[Mailman-Users] MM lists on Gmane

Stephen J. Turnbull stephen at xemacs.org
Fri Sep 22 10:31:37 CEST 2006


>>>>> "Brad" == Brad Knowles <brad at stop.mail-abuse.org> writes:

At 5:09 PM -0400 9/18/06, John A. Martin quoted JC Dill:

>  Where are those restrictions expressed.  I do not see them at
>  <http://mail.python.org/mailman/listinfo/mailman-users>.  I do not see
>  them in either the subscription challenge mail nor in the welcome mail
>  pertaining to a recent subscription to mailman-users.

USC Title 17, for US users, and applicable international treaties and
local law, for the rest.

Ie, it's just a matter of copyright, which resides in the poster.
Since it is common practice for mailing lists to have public archives,
it seems reasonable to suppose that license has been granted to the
mailing list owner to keep an archive as well as redistribute to the
list.  In the case of the Mailman lists you have both an explicit
opt-in (which contains documentation of the existence of public
archives IIRC), and publically accessible documentation that there is
a public archive.  I see little risk for the Mailman lists here.

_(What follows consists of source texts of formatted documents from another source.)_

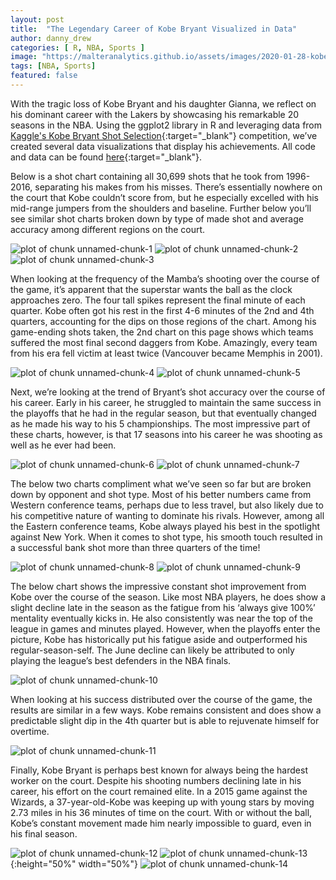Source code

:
 ```yaml
---
layout: post
title:  "The Legendary Career of Kobe Bryant Visualized in Data"
author: danny_drew
categories: [ R, NBA, Sports ]
image: "https://malteranalytics.github.io/assets/images/2020-01-28-kobe/image1.png"
tags: [NBA, Sports]
featured: false
---
```


With the tragic loss of Kobe Bryant and his daughter Gianna, we reflect on his dominant career with the Lakers by showcasing his remarkable 20 seasons in the NBA.  Using the ggplot2 library in R and leveraging data from [Kaggle's Kobe Bryant Shot Selection](https://www.kaggle.com/c/kobe-bryant-shot-selection){:target="_blank"} competition, we’ve created several data visualizations that display his achievements.  All code and data can be found [here](https://github.com/danmalter/kobe-bryant){:target="_blank"}.

Below is a shot chart containing all 30,699 shots that he took from 1996-2016, separating his makes from his misses.  There’s essentially nowhere on the court that Kobe couldn’t score from, but he especially excelled with his mid-range jumpers from the shoulders and baseline.  Further below you’ll see similar shot charts broken down by type of made shot and average accuracy among different regions on the court.


![plot of chunk unnamed-chunk-1](/assets/images/2020-01-28-kobe/image1.png)
![plot of chunk unnamed-chunk-2](/assets/images/2020-01-28-kobe/image2.png)
![plot of chunk unnamed-chunk-3](/assets/images/2020-01-28-kobe/image3.png)

When looking at the frequency of the Mamba’s shooting over the course of the game, it’s apparent that the superstar wants the ball as the clock approaches zero.  The four tall spikes represent the final minute of each quarter.  Kobe often got his rest in the first 4-6 minutes of the 2nd and 4th quarters, accounting for the dips on those regions of the chart.  Among his game-ending shots taken, the 2nd chart on this page shows which teams suffered the most final second daggers from Kobe.  Amazingly, every team from his era fell victim at least twice (Vancouver became Memphis in 2001).

![plot of chunk unnamed-chunk-4](/assets/images/2020-01-28-kobe/image4.png)
![plot of chunk unnamed-chunk-5](/assets/images/2020-01-28-kobe/image5.png)

Next, we’re looking at the trend of Bryant’s shot accuracy over the course of his career.   Early in his career, he struggled to maintain the same success in the playoffs that he had in the regular season, but that eventually changed as he made his way to his 5 championships.   The most impressive part of these charts, however, is that 17 seasons into his career he was shooting as well as he ever had been. 

![plot of chunk unnamed-chunk-6](/assets/images/2020-01-28-kobe/image6.png)
![plot of chunk unnamed-chunk-7](/assets/images/2020-01-28-kobe/image7.png)

The below two charts compliment what we’ve seen so far but are broken down by opponent and shot type.   Most of his better numbers came from Western conference teams, perhaps due to less travel, but also likely due to his competitive nature of wanting to dominate his rivals.  However, among all the Eastern conference teams, Kobe always played his best in the spotlight against New York.  When it comes to shot type, his smooth touch resulted in a successful bank shot more than three quarters of the time!

![plot of chunk unnamed-chunk-8](/assets/images/2020-01-28-kobe/image8.png)
![plot of chunk unnamed-chunk-9](/assets/images/2020-01-28-kobe/image9.png)

The below chart shows the impressive constant shot improvement from Kobe over the course of the season.  Like most NBA players, he does show a slight decline late in the season as the fatigue from his ‘always give 100%’ mentality eventually kicks in.  He also consistently was near the top of the league in games and minutes played.  However, when the playoffs enter the picture, Kobe has historically put his fatigue aside and outperformed his regular-season-self.  The June decline can likely be attributed to only playing the league’s best defenders in the NBA finals. 

![plot of chunk unnamed-chunk-10](/assets/images/2020-01-28-kobe/image10.png)

When looking at his success distributed over the course of the game, the results are similar in a few ways.  Kobe remains consistent and does show a predictable slight dip in the 4th quarter but is able to rejuvenate himself for overtime.

![plot of chunk unnamed-chunk-11](/assets/images/2020-01-28-kobe/image11.png)

Finally, Kobe Bryant is perhaps best known for always being the hardest worker on the court.  Despite his shooting numbers declining late in his career, his effort on the court remained elite.  In a 2015 game against the Wizards, a 37-year-old-Kobe was keeping up with young stars by moving 2.73 miles in his 36 minutes of time on the court.  With or without the ball, Kobe’s constant movement made him nearly impossible to guard, even in his final season.   

![plot of chunk unnamed-chunk-12](/assets/images/2020-01-28-kobe/image12.png)
![plot of chunk unnamed-chunk-13](/assets/images/2020-01-28-kobe/image13.png){:height="50%" width="50%"}
![plot of chunk unnamed-chunk-14](/assets/images/2020-01-28-kobe/image14.png)


<script>
  (function(i,s,o,g,r,a,m){i['GoogleAnalyticsObject']=r;i[r]=i[r]||function(){
  (i[r].q=i[r].q||[]).push(arguments)},i[r].l=1*new Date();a=s.createElement(o),
  m=s.getElementsByTagName(o)[0];a.async=1;a.src=g;m.parentNode.insertBefore(a,m)
  })(window,document,'script','//www.google-analytics.com/analytics.js','ga');

  ga('create', 'UA-57468410-2', 'auto');
  ga('send', 'pageview');

</script>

But "all rights reserved" means that other recipients do not get an
implicit license to do the same thing just because they've received a
copy.

IMHO IANAL, but I think the Mailman policy minimizes various risks.
In particular, it is not at all clear to me that posters should
believe they are delegating the right to redistribute their posts to
anybody but the mailing list owner, and I really doubt they think they
are delegating the right to give blanket permission to anybody, not even
the list owner.  I would not permit third party public archives without
talking to a lawyer first.

    Brad> That's a very valid point.  I thought we'd already covered
    Brad> this problem last time the Gmane issue came up, but
    Brad> obviously not.

Of course the policy should be documented.



-- 
School of Systems and Information Engineering http://turnbull.sk.tsukuba.ac.jp
University of Tsukuba                    Tennodai 1-1-1 Tsukuba 305-8573 JAPAN
               Ask not how you can "do" free software business;
              ask what your business can "do for" free software.